PROMPT ▸
Whichever lines include the word "gmail", copy them as they appear in the data.

SUPPLIED ENTRIES ▸
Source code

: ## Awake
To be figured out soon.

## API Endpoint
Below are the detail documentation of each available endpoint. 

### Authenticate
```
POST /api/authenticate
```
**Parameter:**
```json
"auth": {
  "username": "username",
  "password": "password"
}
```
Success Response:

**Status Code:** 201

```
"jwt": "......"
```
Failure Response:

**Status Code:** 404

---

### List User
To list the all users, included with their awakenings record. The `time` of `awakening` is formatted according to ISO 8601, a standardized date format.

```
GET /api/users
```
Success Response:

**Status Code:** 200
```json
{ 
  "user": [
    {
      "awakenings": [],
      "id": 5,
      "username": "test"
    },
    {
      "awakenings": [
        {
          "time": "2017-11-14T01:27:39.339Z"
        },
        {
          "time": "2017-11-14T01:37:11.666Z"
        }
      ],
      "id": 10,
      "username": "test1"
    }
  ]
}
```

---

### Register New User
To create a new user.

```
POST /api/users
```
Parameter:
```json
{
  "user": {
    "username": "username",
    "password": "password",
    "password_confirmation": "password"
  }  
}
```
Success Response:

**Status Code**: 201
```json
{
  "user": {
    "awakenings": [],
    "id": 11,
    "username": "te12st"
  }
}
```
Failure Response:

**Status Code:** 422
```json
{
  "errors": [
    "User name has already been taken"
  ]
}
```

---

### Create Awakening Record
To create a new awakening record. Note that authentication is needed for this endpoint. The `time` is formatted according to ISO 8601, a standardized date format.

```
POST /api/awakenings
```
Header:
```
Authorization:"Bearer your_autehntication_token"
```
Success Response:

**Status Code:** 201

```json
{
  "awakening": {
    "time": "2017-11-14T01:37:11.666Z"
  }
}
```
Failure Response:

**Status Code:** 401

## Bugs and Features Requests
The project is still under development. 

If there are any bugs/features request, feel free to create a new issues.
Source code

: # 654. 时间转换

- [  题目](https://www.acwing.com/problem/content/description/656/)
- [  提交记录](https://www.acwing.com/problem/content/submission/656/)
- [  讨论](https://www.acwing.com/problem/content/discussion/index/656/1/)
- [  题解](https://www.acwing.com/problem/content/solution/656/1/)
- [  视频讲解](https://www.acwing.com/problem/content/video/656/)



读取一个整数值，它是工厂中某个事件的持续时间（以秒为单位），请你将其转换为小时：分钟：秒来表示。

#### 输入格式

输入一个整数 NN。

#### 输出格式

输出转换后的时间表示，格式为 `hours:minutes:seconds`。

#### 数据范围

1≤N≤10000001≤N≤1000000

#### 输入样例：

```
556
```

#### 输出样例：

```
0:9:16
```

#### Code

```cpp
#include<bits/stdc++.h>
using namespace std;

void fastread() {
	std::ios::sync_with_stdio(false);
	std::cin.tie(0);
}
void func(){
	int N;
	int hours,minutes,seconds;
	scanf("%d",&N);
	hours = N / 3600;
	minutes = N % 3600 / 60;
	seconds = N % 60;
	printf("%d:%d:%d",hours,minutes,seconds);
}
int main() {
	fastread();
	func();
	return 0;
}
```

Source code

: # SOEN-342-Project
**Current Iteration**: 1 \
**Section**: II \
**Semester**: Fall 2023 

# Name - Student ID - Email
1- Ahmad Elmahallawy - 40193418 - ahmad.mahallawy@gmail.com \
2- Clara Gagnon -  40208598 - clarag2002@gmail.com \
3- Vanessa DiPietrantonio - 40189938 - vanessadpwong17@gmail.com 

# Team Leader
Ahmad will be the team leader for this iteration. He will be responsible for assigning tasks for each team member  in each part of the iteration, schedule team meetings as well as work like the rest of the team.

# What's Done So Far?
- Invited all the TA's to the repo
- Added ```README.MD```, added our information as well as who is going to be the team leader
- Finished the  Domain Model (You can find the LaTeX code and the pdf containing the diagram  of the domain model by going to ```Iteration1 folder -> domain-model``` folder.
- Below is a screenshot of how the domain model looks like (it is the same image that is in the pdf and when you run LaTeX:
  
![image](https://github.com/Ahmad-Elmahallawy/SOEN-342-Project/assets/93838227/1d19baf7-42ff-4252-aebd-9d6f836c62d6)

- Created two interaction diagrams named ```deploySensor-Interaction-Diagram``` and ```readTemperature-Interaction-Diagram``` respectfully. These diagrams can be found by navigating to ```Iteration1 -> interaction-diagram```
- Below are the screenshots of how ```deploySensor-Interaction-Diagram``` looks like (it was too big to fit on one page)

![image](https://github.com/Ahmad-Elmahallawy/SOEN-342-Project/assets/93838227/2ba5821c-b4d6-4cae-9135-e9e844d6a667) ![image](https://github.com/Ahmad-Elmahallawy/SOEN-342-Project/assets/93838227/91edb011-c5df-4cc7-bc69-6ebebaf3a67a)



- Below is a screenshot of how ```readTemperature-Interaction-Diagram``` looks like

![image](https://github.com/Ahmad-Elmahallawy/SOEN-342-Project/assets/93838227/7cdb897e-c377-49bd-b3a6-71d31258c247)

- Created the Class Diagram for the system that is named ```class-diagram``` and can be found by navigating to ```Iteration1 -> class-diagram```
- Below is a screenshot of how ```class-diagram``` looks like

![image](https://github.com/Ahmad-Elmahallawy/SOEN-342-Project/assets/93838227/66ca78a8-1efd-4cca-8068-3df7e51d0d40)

SOLUTION TO THIS PROBLEM ▸
1- Ahmad Elmahallawy - 40193418 - ahmad.mahallawy@gmail.com \
2- Clara Gagnon -  40208598 - clarag2002@gmail.com \
3- Vanessa DiPietrantonio - 40189938 - vanessadpwong17@gmail.com 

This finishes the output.